(Data under study Opens)

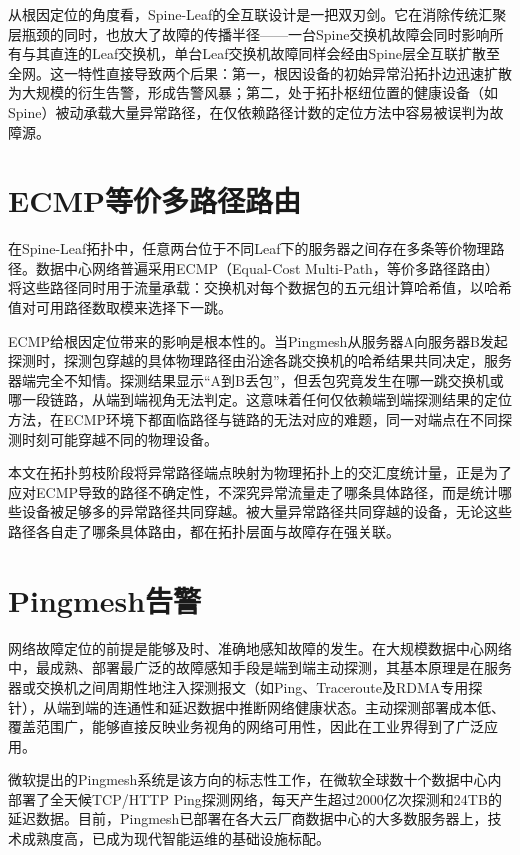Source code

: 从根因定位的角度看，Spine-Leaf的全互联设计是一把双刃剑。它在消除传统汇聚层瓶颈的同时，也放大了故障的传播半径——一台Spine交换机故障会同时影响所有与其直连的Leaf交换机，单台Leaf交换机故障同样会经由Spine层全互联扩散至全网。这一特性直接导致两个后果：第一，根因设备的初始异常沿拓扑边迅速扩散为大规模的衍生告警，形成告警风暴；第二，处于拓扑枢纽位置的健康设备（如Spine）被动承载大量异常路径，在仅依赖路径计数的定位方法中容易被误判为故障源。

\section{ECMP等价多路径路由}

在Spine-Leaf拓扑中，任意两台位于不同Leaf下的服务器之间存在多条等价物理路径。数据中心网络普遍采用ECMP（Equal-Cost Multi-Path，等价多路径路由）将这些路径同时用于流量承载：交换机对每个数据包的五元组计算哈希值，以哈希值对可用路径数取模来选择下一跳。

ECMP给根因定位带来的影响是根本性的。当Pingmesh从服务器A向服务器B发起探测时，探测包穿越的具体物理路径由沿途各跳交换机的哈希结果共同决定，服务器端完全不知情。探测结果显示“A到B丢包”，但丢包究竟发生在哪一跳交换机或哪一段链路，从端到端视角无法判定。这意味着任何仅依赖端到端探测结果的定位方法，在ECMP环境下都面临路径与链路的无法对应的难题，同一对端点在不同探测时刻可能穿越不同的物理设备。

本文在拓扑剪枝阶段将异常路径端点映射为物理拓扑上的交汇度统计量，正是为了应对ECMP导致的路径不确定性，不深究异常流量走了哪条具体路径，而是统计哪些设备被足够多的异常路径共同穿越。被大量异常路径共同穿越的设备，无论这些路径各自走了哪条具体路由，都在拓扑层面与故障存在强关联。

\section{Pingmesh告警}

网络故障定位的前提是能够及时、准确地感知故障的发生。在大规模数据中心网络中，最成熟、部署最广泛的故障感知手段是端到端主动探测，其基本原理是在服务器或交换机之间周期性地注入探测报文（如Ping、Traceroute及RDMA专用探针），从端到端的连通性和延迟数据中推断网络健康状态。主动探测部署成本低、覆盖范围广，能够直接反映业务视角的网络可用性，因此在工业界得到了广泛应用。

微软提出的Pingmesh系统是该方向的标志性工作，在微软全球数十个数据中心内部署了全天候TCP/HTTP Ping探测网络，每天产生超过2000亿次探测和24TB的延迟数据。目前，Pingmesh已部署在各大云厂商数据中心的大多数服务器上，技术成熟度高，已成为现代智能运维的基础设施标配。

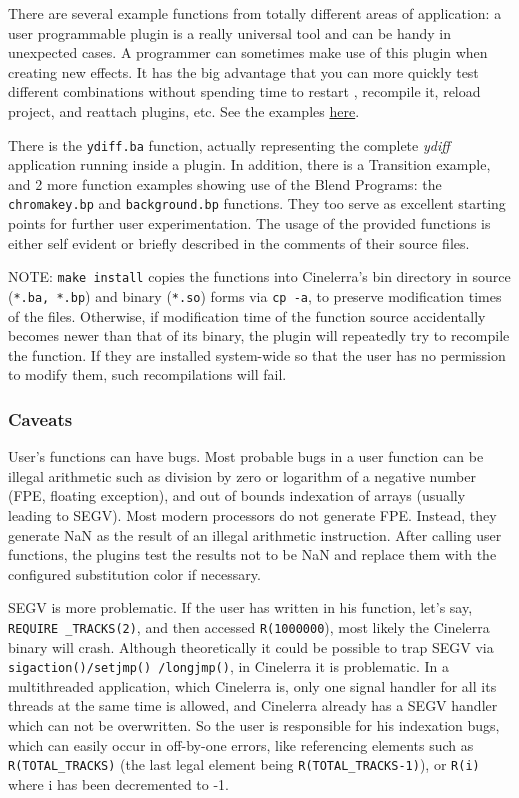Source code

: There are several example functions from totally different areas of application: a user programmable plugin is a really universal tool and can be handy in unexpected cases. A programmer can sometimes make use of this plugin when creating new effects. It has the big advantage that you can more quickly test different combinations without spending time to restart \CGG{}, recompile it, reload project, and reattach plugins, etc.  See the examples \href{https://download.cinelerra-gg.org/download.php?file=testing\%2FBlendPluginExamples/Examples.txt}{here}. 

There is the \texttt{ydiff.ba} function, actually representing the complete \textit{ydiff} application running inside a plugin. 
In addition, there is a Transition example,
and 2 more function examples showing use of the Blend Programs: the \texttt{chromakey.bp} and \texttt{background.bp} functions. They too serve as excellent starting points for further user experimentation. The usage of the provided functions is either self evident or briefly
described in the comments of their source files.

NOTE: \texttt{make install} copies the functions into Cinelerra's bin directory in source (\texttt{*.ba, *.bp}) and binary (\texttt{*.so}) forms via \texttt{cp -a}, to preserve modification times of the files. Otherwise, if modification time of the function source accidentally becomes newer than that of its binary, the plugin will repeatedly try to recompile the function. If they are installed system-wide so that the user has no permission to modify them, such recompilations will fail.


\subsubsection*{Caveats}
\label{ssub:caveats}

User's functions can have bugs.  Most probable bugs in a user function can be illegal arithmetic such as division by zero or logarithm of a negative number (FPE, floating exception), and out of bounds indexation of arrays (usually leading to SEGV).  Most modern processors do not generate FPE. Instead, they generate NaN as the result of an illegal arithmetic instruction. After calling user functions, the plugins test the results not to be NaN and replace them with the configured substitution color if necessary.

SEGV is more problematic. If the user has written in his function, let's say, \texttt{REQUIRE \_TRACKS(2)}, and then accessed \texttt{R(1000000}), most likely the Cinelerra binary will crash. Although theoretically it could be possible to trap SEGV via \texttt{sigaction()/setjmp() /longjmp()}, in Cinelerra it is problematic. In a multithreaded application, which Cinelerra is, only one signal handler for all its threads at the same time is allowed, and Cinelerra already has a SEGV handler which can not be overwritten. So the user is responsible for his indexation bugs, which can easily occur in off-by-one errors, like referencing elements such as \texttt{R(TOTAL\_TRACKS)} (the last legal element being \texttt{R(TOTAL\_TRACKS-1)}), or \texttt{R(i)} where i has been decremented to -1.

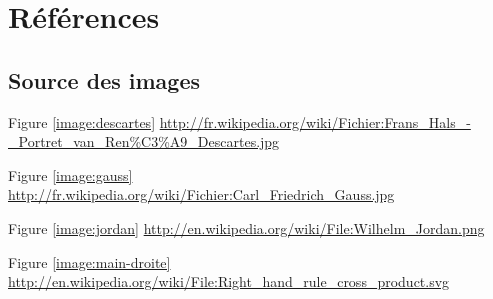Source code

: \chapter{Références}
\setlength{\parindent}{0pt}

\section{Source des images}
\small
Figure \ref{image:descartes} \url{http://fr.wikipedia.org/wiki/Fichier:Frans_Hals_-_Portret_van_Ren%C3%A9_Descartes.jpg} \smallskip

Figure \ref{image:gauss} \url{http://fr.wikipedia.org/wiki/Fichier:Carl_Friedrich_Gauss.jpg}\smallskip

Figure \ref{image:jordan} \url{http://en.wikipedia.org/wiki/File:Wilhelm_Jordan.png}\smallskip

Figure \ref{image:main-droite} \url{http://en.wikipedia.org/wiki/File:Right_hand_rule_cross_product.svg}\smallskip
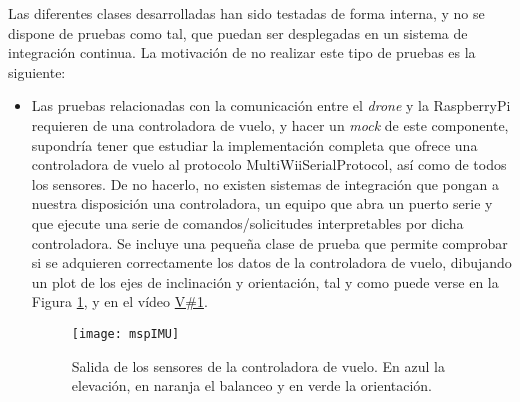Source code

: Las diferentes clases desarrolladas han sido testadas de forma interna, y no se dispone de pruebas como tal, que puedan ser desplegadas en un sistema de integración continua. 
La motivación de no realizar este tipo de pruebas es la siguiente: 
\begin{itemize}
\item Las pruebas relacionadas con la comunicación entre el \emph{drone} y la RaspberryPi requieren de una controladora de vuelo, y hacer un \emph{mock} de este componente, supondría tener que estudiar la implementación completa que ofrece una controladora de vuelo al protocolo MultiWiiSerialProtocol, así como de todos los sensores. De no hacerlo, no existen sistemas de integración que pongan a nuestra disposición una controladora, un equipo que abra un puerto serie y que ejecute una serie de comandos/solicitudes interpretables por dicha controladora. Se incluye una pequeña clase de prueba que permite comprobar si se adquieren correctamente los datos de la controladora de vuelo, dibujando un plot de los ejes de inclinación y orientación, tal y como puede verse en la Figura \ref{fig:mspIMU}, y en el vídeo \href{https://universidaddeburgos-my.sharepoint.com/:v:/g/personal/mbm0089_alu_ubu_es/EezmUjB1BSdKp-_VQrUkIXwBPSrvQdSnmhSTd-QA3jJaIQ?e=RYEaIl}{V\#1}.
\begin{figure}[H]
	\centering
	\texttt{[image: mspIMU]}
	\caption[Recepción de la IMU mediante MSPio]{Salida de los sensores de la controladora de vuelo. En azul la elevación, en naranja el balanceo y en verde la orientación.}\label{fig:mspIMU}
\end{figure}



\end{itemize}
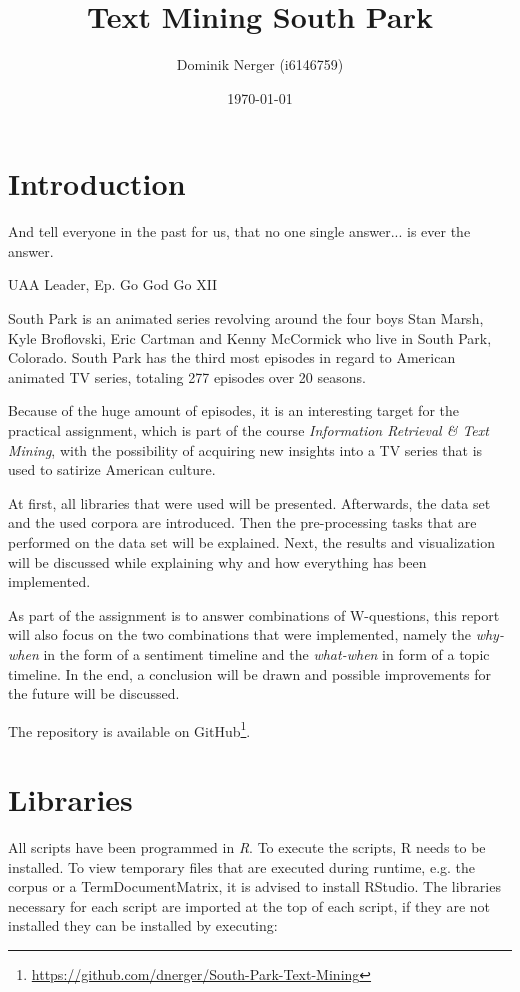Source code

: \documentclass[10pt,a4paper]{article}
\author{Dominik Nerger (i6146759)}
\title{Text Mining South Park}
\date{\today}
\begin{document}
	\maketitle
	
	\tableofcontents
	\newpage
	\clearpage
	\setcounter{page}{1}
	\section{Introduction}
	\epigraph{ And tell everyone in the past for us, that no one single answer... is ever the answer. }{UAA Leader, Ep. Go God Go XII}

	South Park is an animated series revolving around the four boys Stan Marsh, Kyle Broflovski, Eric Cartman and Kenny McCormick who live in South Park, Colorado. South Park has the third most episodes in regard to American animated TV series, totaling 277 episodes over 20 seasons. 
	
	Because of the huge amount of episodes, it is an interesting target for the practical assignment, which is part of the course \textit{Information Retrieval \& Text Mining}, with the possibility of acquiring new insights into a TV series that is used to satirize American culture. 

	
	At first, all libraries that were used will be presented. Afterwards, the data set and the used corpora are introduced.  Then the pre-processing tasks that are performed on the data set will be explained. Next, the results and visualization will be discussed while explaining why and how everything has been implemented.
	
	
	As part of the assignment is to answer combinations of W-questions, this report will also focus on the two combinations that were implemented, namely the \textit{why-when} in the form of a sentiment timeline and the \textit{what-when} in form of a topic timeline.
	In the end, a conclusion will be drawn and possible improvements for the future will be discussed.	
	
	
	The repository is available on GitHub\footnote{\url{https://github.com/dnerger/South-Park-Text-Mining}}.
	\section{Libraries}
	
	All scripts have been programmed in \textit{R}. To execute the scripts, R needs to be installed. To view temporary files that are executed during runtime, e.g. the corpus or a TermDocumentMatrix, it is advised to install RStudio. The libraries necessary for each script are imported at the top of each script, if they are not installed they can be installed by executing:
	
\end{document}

(Data under study Closes)

* **The task**: Copy out each line of the records above that includes "begin".

* **Finished exercise**:
\begin{itemize}
\begin{figure}[H]
\begin{document}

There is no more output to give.